3. Chocolate protein balls
Oats are sources of fiberTrusted Source. When combined with nuts, they can help regulate energy.
These snacks are healthier choices than chocolate bars or candy, which can spike a person’s blood sugar level, leading to energy dips and weight gain.
These protein balls are easy to make by hand or in a food processor. Someone can then store them in the refrigerator or freezer and consume them as they need.
- 2 cups of old fashioned rolled oats
- half a cup of peanut butter
- one-quarter of a cup of cashew nuts
- 1 tbsp of cocoa powder
- 2 tbsp of maple syrup or equivalent stevia
- one-quarter of a tsp of cinnamon powder
- a large pinch of salt
This recipe yields approximately 20 protein balls.
- Combine all the ingredients in a food processor or mix them by hand.
- Roll the mixture into balls and either store as they are or roll first in the following optional ingredients:
- unsweetened shredded coconut
- hemp hearts
- chopped almonds
- dark chocolate chips
4. Protein smoothies
Including a protein powder in a smoothie can help vegans achieve their minimum daily protein requirement of 46 grams (g) per day for females and 56 g per day for males.
There are various vegan protein powders to choose from, including soy, hemp, and rice. People can also combine two different powders to achieve a balanced amino acid profile.
To make a protein smoothie, a person needs to select either fresh or frozen fruits and vegetables, a liquid such as a plant-based milk, and two scoops of a protein powder.
The following are some suggestions as to how to combine the ingredients:
- Sunshine smoothie: Combine mango, banana, coconut water, and pea protein powder.
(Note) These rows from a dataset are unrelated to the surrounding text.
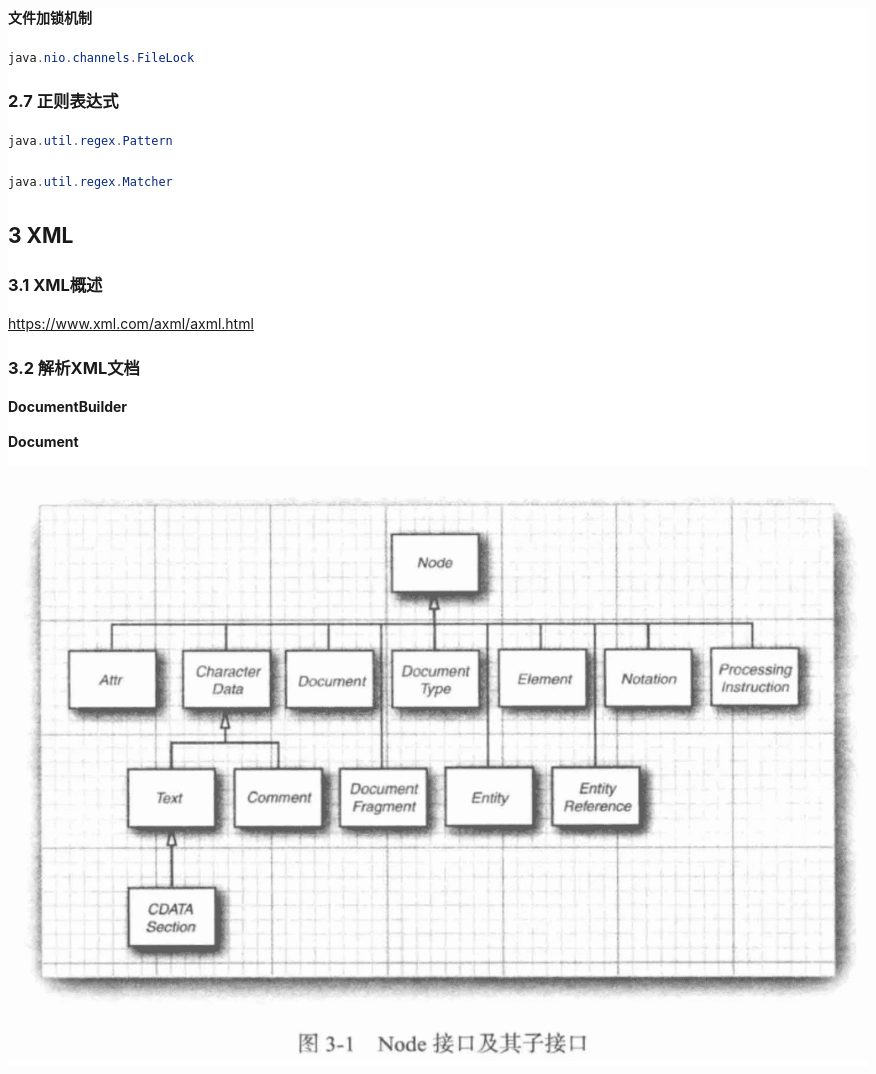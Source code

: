 

#### 文件加锁机制

```java
java.nio.channels.FileLock
```



### 2.7 正则表达式



```java
java.util.regex.Pattern

java.util.regex.Matcher
```



## 3 XML 

### 3.1 XML概述

https://www.xml.com/axml/axml.html



### 3.2 解析XML文档

**DocumentBuilder**

**Document**

![](../../images/java-058.jpg)
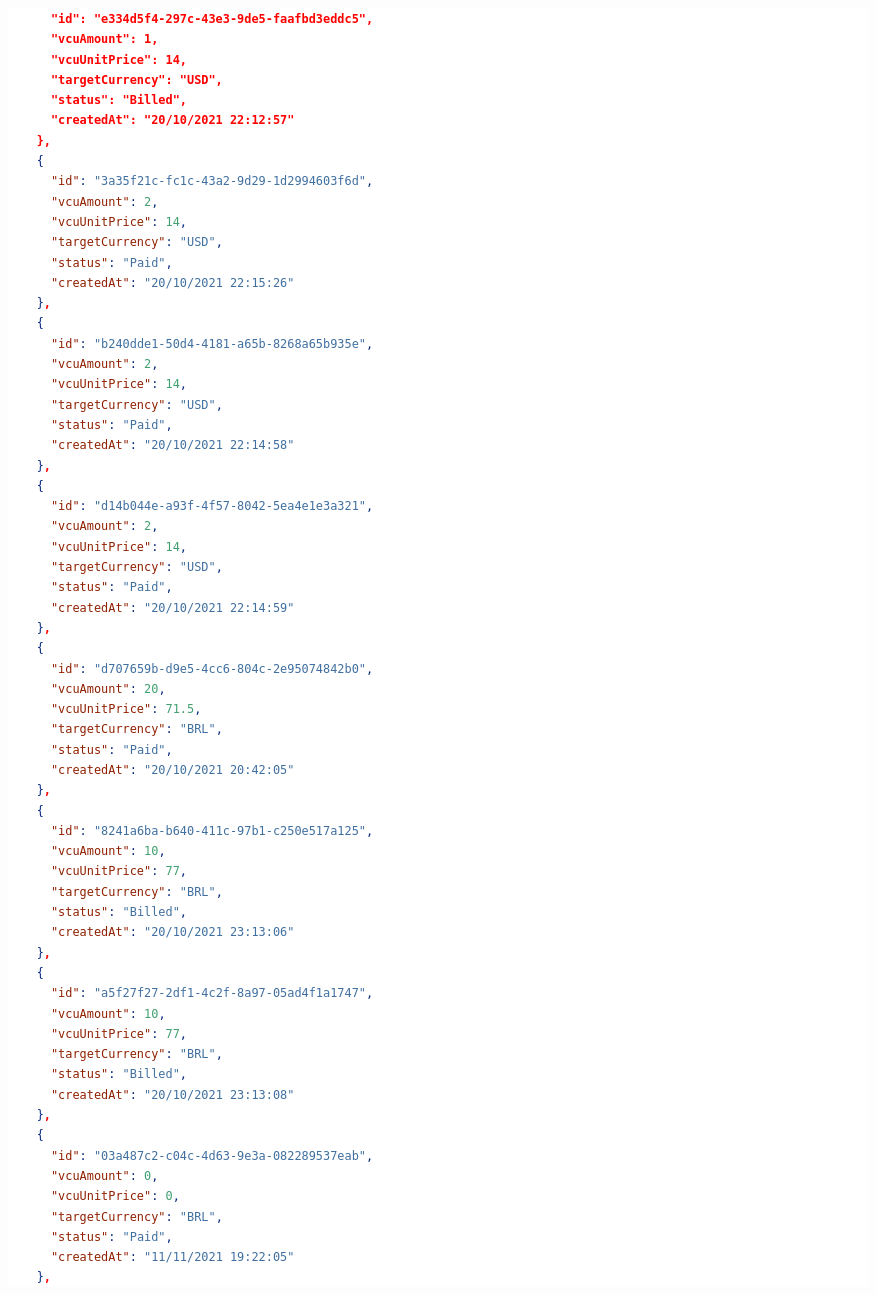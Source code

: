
 ```json
      "id": "e334d5f4-297c-43e3-9de5-faafbd3eddc5",
      "vcuAmount": 1,
      "vcuUnitPrice": 14,
      "targetCurrency": "USD",
      "status": "Billed",
      "createdAt": "20/10/2021 22:12:57"
    },
    {
      "id": "3a35f21c-fc1c-43a2-9d29-1d2994603f6d",
      "vcuAmount": 2,
      "vcuUnitPrice": 14,
      "targetCurrency": "USD",
      "status": "Paid",
      "createdAt": "20/10/2021 22:15:26"
    },
    {
      "id": "b240dde1-50d4-4181-a65b-8268a65b935e",
      "vcuAmount": 2,
      "vcuUnitPrice": 14,
      "targetCurrency": "USD",
      "status": "Paid",
      "createdAt": "20/10/2021 22:14:58"
    },
    {
      "id": "d14b044e-a93f-4f57-8042-5ea4e1e3a321",
      "vcuAmount": 2,
      "vcuUnitPrice": 14,
      "targetCurrency": "USD",
      "status": "Paid",
      "createdAt": "20/10/2021 22:14:59"
    },
    {
      "id": "d707659b-d9e5-4cc6-804c-2e95074842b0",
      "vcuAmount": 20,
      "vcuUnitPrice": 71.5,
      "targetCurrency": "BRL",
      "status": "Paid",
      "createdAt": "20/10/2021 20:42:05"
    },
    {
      "id": "8241a6ba-b640-411c-97b1-c250e517a125",
      "vcuAmount": 10,
      "vcuUnitPrice": 77,
      "targetCurrency": "BRL",
      "status": "Billed",
      "createdAt": "20/10/2021 23:13:06"
    },
    {
      "id": "a5f27f27-2df1-4c2f-8a97-05ad4f1a1747",
      "vcuAmount": 10,
      "vcuUnitPrice": 77,
      "targetCurrency": "BRL",
      "status": "Billed",
      "createdAt": "20/10/2021 23:13:08"
    },
    {
      "id": "03a487c2-c04c-4d63-9e3a-082289537eab",
      "vcuAmount": 0,
      "vcuUnitPrice": 0,
      "targetCurrency": "BRL",
      "status": "Paid",
      "createdAt": "11/11/2021 19:22:05"
    },
```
- Supergreen smoothie: Combine raw kale or spinach, apple, mint, lime juice, almond milk, and hemp protein powder.
- Blueberry boost smoothie: Combine defrosted frozen blueberries, fresh pear or apple, raw spinach, oat milk, and rice protein powder.
Also, people can add additional vegan healthy fat sources, such as avocado, hemp hearts, or flax seeds.
5. Green pea and mint dip
Green peas, or garden peas, are great sources of the following nutrients:
- minerals such as calcium, magnesium, zinc, and potassium
- vitamins such as vitamin C, vitamin A, and folate
The following recipe also contains nutritional yeast, which is an excellent source of B vitamins for vegans. Additionally, the nuts in this recipe provide protein.
People can try eating this green pea and mint dip with raw vegetable crudites, vegan pumpernickel bread, or buckwheat crackers.
To make the recipe, combine the following ingredients in a food processor or with a pestle and mortar:
- 1 cup of thawed frozen green peas
- a handful of washed mint leaves
- half a cup of cashew nuts soaked in water for at least 4 hours
- 1 tbsp of extra virgin olive oil
- 1 tbsp of nutritional yeast
- a squeeze of fresh lemon juice
- salt and pepper to taste
Other quick and healthy vegan snacks
Some other quick and healthy vegan snacks that are easy for people to prepare include:
- hummus and celery or carrot sticks
- vegan trail mix, though people should be sure to check the sugar content
- tofu slices with natural flavors and green olives
- cashew cheese with oatcakes
- almond or peanut butter with apple slices
- walnuts and a small portion of dried raisins
- fresh coconut flesh sprinkled with hemp hearts
- a piece of fresh fruit and a handful of plain nuts
To help regulate energy, it is a good idea to balance carbohydrates with proteins or fats, as this can slow down the release of blood sugar.
Consuming snacks can help regulate energy and provide essential nutrients. However, regularly choosing processed or high sugar options can be detrimental to health and cause energy dips.
Vegans should choose snacks carefully as part of an overall balanced and healthy diet.
Batch preparing snacks and storing them in the refrigerator or freezer can save time and ensure that someone always has a quick and healthy option to hand.
Also, many options, such as crudites and hummus or apple and peanut butter, take little or no preparation.